(Data excerpts)
++++++++++++++++++++

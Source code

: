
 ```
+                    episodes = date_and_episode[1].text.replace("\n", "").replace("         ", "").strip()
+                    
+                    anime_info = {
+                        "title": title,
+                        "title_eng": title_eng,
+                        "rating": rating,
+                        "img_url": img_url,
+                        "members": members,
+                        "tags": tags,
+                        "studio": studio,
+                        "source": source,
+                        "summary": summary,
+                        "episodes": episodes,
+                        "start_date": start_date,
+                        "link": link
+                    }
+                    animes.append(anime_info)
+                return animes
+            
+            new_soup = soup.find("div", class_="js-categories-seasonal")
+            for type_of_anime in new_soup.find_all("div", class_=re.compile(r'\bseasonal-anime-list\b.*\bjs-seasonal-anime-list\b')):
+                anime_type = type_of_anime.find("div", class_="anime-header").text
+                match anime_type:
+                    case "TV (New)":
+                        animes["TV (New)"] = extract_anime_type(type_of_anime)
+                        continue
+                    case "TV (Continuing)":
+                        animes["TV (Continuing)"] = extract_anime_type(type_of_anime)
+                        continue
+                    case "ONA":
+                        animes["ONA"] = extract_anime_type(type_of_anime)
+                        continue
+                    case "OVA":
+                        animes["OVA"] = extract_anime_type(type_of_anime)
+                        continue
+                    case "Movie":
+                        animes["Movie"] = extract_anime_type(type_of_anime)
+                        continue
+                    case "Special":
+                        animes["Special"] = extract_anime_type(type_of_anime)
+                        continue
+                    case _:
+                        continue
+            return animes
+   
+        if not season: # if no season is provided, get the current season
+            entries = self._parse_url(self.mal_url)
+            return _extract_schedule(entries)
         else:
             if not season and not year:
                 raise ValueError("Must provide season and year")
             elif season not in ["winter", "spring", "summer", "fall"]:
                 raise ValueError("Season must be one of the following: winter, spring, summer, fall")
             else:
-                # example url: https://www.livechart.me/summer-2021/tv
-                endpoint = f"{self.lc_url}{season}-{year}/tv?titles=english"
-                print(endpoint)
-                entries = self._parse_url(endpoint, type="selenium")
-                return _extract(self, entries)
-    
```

++++++++++++++++++++

▸ Exercise goal:
For the entries, state the number of lines that include the string "spring". Add no other words.

▸ Output of the task:
2